Here’s what’s wrong with truth: everything breaks down when we ask what sorts of reasons one should use to dispute epistmological claims. Are we required to use mutually-persuasive reasons? Can I pull out a copy of the journal Nature ? What about Derrida’s Of Grammatology? Can someone else use the Bible? (Why isn’t Bible italicized, by the way?) What if I stand up and proclaim that my momma told me not to take wooden nickels and not to invest social security in the stock market? My momma’s got epistemic authority aplenty. Should that proclamation carry the same weight as economists? What happens when a presentation on global warming is greeted with jeers? “Lies, damn lies, and statistics!” they shout. Or, as Talisse himself is fond of asking: “What would the white supremacist say?” (We’ve shortened this to “WWWSD?” for concision.)

Rules for reason-giving break down because initiating someone into the culture of philosophical reason-giving is a long, slow process. If you will, Rome wasn’t built in a day, and the Enlightenment didn’t illuminate Europe overnight. People don’t think rationally, as a demos. They respond to irrational authorities, like horoscopes, as easily as they do to scientific proclamations, because in both cases, the modeling and ‘research’ is beyond their specific ken. When it comes to moral propositions, most of us come to the world unarmed and defenseless, and we mostly find moral authorities who play on our basic intuitions, developing edifices of ethics that include inconsistencies and non sequiturs. Plus, even our moral authorities can’t agree.
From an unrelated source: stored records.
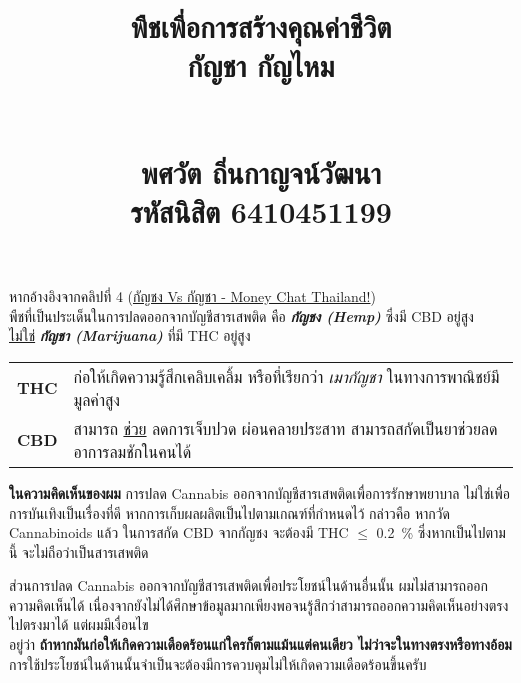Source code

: \documentclass{article}
\title{\flushleft\Large พืชเพื่อการสร้างคุณค่าชีวิต\\
\Huge\textbf{กัญชา กัญไหม}\\
\rule{0em}{1ex}\\
\normalsize พศวัต ถิ่นกาญจน์วัฒนา\\
รหัสนิสิต 6410451199
\vspace{-8ex}}
\author{}
\date{}
\begin{document}
\maketitle
\sloppy\flushleft
หากอ้างอิงจากคลิปที่ 4 (\href{https://youtu.be/ARtuiHrqm5Y}{กัญชง Vs กัญชา - Money Chat Thailand!})\\
พืชที่เป็นประเด็นในการปลดออกจากบัญชีสารเสพติด คือ \textbf{\textit{กัญชง (Hemp)}} ซึ่งมี CBD อยู่สูง\\
\underline{ไม่ใช่} \textbf{\textit{กัญชา (Marijuana)}} ที่มี THC อยู่สูง

\rule{0em}{1ex}

\begin{tabular}{c l}
\textbf{THC}    & ก่อให้เกิดความรู้สึกเคลิบเคลิ้ม หรือที่เรียกว่า \textit{เมากัญชา} ในทางการพาณิชย์มีมูลค่าสูง\\
\textbf{CBD}    & สามารถ \underline{ช่วย} ลดการเจ็บปวด ผ่อนคลายประสาท สามารถสกัดเป็นยาช่วยลดอาการลมชักในคนได้
\end{tabular}

\rule{0em}{1ex}

\textbf{ในความคิดเห็นของผม} การปลด Cannabis ออกจากบัญชีสารเสพติดเพื่อการรักษาพยาบาล ไม่ใช่เพื่อการบันเทิงเป็นเรื่องที่ดี
หากการเก็บผลผลิตเป็นไปตามเกณฑ์ที่กำหนดไว้ กล่าวคือ หากวัด Cannabinoids แล้ว ในการสกัด CBD จากกัญชง
จะต้องมี THC $\le$ 0.2~\% ซึ่งหากเป็นไปตามนี้ จะไม่ถือว่าเป็นสารเสพติด

\rule{0em}{1ex}

ส่วนการปลด Cannabis ออกจากบัญชีสารเสพติดเพื่อประโยชน์ในด้านอื่นนั้น ผมไม่สามารถออกความคิดเห็นได้
เนื่องจากยังไม่ได้ศึกษาข้อมูลมากเพียงพอจนรู้สึกว่าสามารถออกความคิดเห็นอย่างตรงไปตรงมาได้ แต่ผมมีเงื่อนไข\\
อยู่ว่า \textbf{ถ้าหากมันก่อให้เกิดความเดือดร้อนแก่ใครก็ตามแม้นแต่คนเดียว ไม่ว่าจะในทางตรงหรือทางอ้อม}\\
การใช้ประโยชน์ในด้านนั้นจำเป็นจะต้องมีการควบคุมไม่ให้เกิดความเดือดร้อนขึ้นครับ

\rule{0em}{6ex}

\end{document}
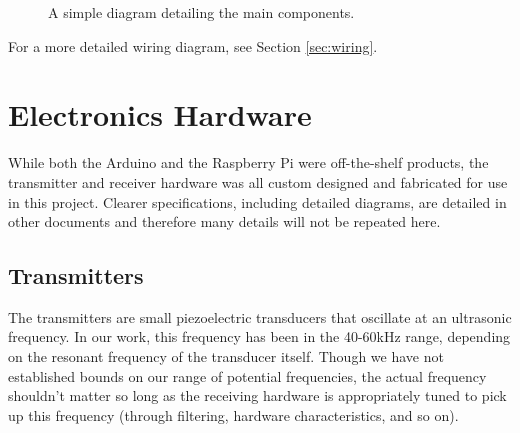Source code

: \documentclass[12pt]{article}
\begin{document}
\begin{figure}[h]
\begin{center}
\end{center}
\caption{A simple diagram detailing the main components.}
\label{fig:component-diagram}
\end{figure}

For a more detailed wiring diagram, see Section \ref{sec:wiring}.

\section{Electronics Hardware}\label{sec:ee-hardware}

While both the Arduino and the Raspberry Pi were off-the-shelf products,
the transmitter and receiver hardware was all custom designed and fabricated
for use in this project.
Clearer specifications, including detailed diagrams, are detailed in other
documents and therefore many details will not be repeated here.

\subsection{Transmitters}

The transmitters are small piezoelectric transducers that oscillate at an
ultrasonic frequency.
In our work, this frequency has been in the 40-60kHz range, depending on the
resonant frequency of the transducer itself.
Though we have not established bounds on our range of potential frequencies,
the actual frequency shouldn't matter so long as the receiving hardware is
appropriately tuned to pick up this frequency (through filtering,
hardware characteristics, and so on).
\end{document}
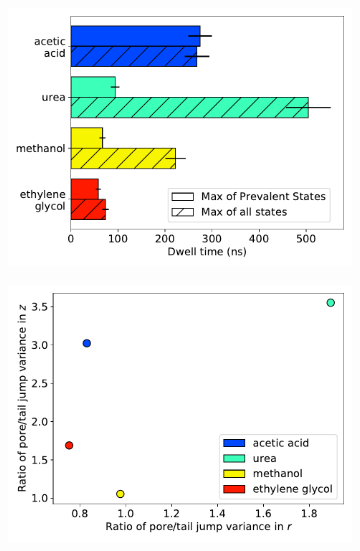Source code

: \documentclass{article}
\begin{document}
\begin{figure}
\begin{subfigure}{0.45\textwidth}
  \caption{}\label{fig:rdf_summary}
  \end{subfigure}
  \begin{subfigure}{0.45\textwidth}
  \includegraphics[width=\textwidth]{dwell_time_summary.pdf}
  \caption{}\label{fig:dwell_time_summary}
  \end{subfigure}
  \begin{subfigure}{0.45\textwidth}
  \includegraphics[width=\textwidth]{cov_summary.pdf}
  \caption{}\label{fig:cov_summary}
  \end{subfigure}

\end{figure}
\end{document}
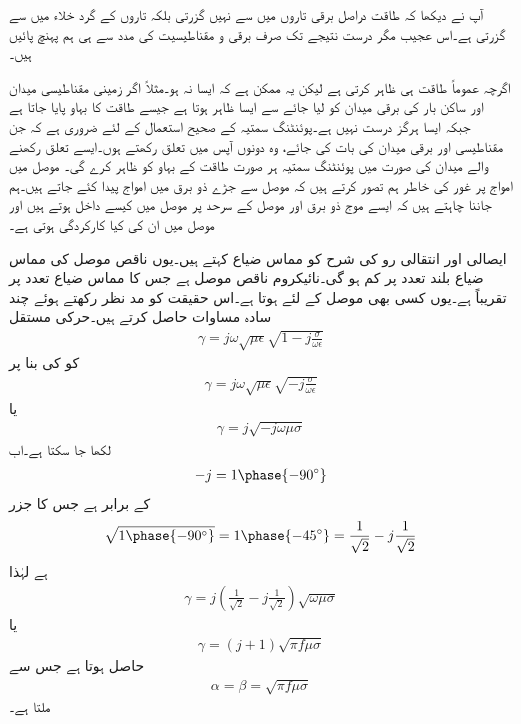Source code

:آپ نے دیکھا کہ طاقت دراصل برقی تاروں میں سے نہیں گزرتی بلکہ تاروں کے گرد خلاء میں سے گزرتی ہے۔اس عجیب مگر درست نتیجے تک صرف برقی و مقناطیسیت کی مدد سے ہی ہم پہنچ پائیں ہیں۔ 

اگرچہ  عموماً طاقت ہی ظاہر کرتی ہے لیکن یہ ممکن ہے کہ ایسا نہ ہو۔مثلاً اگر زمینی مقناطیسی میدان  اور ساکن بار کی برقی میدان  کو لیا جائے  سے ایسا ظاہر ہوتا ہے جیسے طاقت کا بہاو پایا جاتا ہے جبکہ ایسا ہرگز درست نہیں ہے۔پوئنٹنگ سمتیہ کے صحیح استعمال کے لئے ضروری ہے کہ جن مقناطیسی اور برقی میدان کی بات کی جائے، وہ دونوں آپس میں تعلق رکھتے ہوں۔ایسے تعلق رکھنے والے میدان کی صورت میں پوئنٹنگ  سمتیہ ہر صورت طاقت کے بہاو کو ظاہر کرے گی۔ 
موصل میں امواج پر غور کی خاطر ہم تصور کرتے ہیں کہ موصل سے جڑے ذو برق میں امواج پیدا کئے جاتے ہیں۔ہم جاننا چاہتے ہیں کہ ایسے موج ذو برق اور موصل کے سرحد پر موصل میں کیسے داخل ہوتے ہیں اور موصل میں ان کی کیا کارکردگی ہوتی ہے۔

ایصالی اور انتقالی رو کی شرح  کو مماس ضیاع کہتے ہیں۔یوں ناقص موصل کی مماس ضیاع بلند تعدد پر کم ہو گی۔نائیکروم ناقص موصل ہے جس کا مماس ضیاع  تعدد پر  تقریباً  ہے۔یوں کسی بھی موصل کے لئے  ہوتا ہے۔اس حقیقت کو مد نظر رکھتے ہوئے چند سادہ مساوات حاصل کرتے ہیں۔حرکی مستقل
\begin{align*}
\gamma=j \omega \sqrt{\mu \epsilon} \sqrt{1-j \frac{\sigma}{\omega \epsilon}}
\end{align*}
کو  کی بنا پر
\begin{align*}
\gamma=j \omega \sqrt{\mu \epsilon}\sqrt{-j \frac{\sigma}{\omega \epsilon}}
\end{align*}
یا
\begin{align*}
\gamma=j \sqrt{-j \omega \mu \sigma}
\end{align*}
لکھا جا سکتا ہے۔اب
\begin{align*}
-j = 1\phase{-90^\circ}
\end{align*}
کے برابر ہے جس کا جزر
\begin{align*}
\sqrt{1\phase{-90^\circ}}=1\phase{-45^\circ}=\frac{1}{\sqrt{2}}-j \frac{1}{\sqrt{2}}
\end{align*}
ہے لہٰذا
\begin{align*}
\gamma=j \left(\frac{1}{\sqrt{2}}-j \frac{1}{\sqrt{2}}\right)\sqrt{\omega \mu \sigma}
\end{align*}
یا
\begin{align}
\gamma=\left(j+1 \right)\sqrt{\pi f \mu \sigma}
\end{align}
حاصل ہوتا ہے جس سے
\begin{align}
\alpha=\beta=\sqrt{\pi f \mu \sigma}
\end{align}
ملتا ہے۔

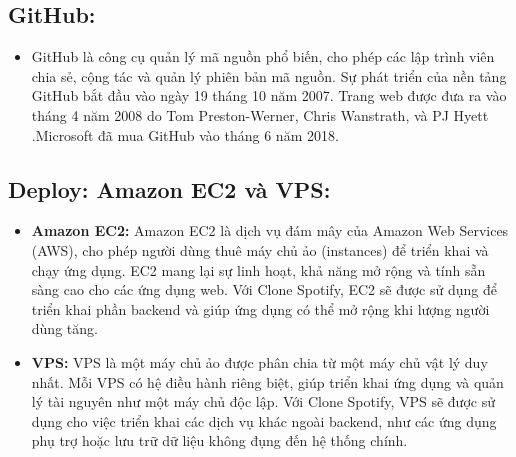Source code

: \subsection{GitHub:}
\begin{itemize}
    \item GitHub là công cụ quản lý mã nguồn phổ biến, cho phép các lập trình viên chia sẻ, cộng tác và quản lý phiên bản mã nguồn. Sự phát triển của nền tảng GitHub bắt đầu vào ngày 19 tháng 10 năm 2007. Trang web được đưa ra vào tháng 4 năm 2008 do Tom Preston-Werner, Chris Wanstrath, và PJ Hyett .Microsoft đã mua GitHub vào tháng 6 năm 2018.
\end{itemize}

\subsection{ Deploy: Amazon EC2 và VPS:}
\begin{itemize}
    \item \textbf{Amazon EC2:} Amazon EC2 là dịch vụ đám mây của Amazon Web Services (AWS), cho phép người dùng thuê máy chủ ảo (instances) để triển khai và chạy ứng dụng. EC2 mang lại sự linh hoạt, khả năng mở rộng và tính sẵn sàng cao cho các ứng dụng web. Với Clone Spotify, EC2 sẽ được sử dụng để triển khai phần backend và giúp ứng dụng có thể mở rộng khi lượng người dùng tăng.
    \item \textbf{VPS:} VPS là một máy chủ ảo được phân chia từ một máy chủ vật lý duy nhất. Mỗi VPS có hệ điều hành riêng biệt, giúp triển khai ứng dụng và quản lý tài nguyên như một máy chủ độc lập. Với Clone Spotify, VPS sẽ được sử dụng cho việc triển khai các dịch vụ khác ngoài backend, như các ứng dụng phụ trợ hoặc lưu trữ dữ liệu không đụng đến hệ thống chính.
\end{itemize}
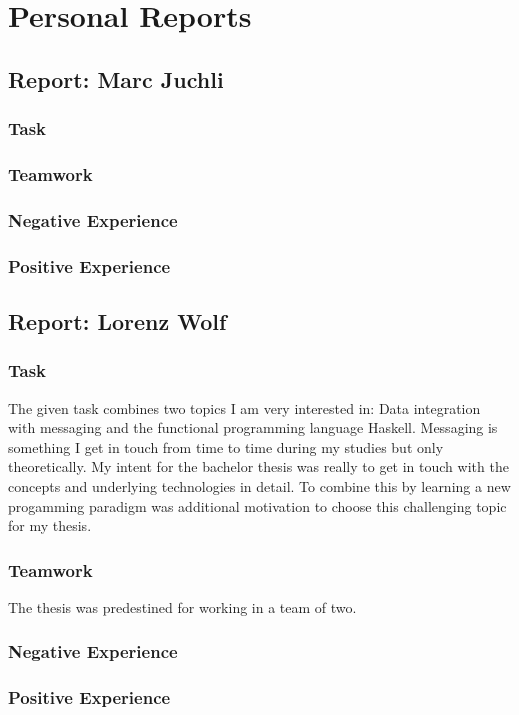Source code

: \chapter{Personal Reports}

\section*{Report: Marc Juchli}

\subsection*{Task}
\subsection*{Teamwork}
\subsection*{Negative Experience}
\subsection*{Positive Experience}


\section*{Report: Lorenz Wolf}

\subsection*{Task}
The given task combines two topics I am very interested in: Data integration
with messaging and the functional programming language Haskell. Messaging is
something I get in touch from time to time during my studies but only
theoretically. My intent for the bachelor thesis was really to get in touch with
the concepts and underlying technologies in detail. To combine this by learning
a new progamming paradigm was additional motivation to choose this challenging
topic for my thesis.

\subsection*{Teamwork}
The thesis was predestined for working in a team of two. 

\subsection*{Negative Experience}
\subsection*{Positive Experience}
And at the limits, in the penumbral realm of politics, we all run into trouble. When does life begin? When does it end? Who should have the right to the privileges of citizenship? What do we owe to the suffering of strangers in the Sudan, in Louisiana, in Iraq? How much is too much money? How poor is too much poverty? What are our goals? Who gets to be an expert on morality? What sorts of reasons are good reasons?

I suspect that Talisse would agree that these are all problems. I suspect that he believes these are reasons to support representative democracy over direct action, and to ignore the demos whenever its demands become unreasonable. I’m not ready to become so cynical, nor am I sure that he really espouses some of the views he performed in the classroom. Yet where we definitely part ways is at the crossroads of his faith that there is a truth-of-the-matter for such questions. As my momma says, there’s plenty of room for both of us to be right. I’m always willing to welcome him, if he comes over to my side of the argument.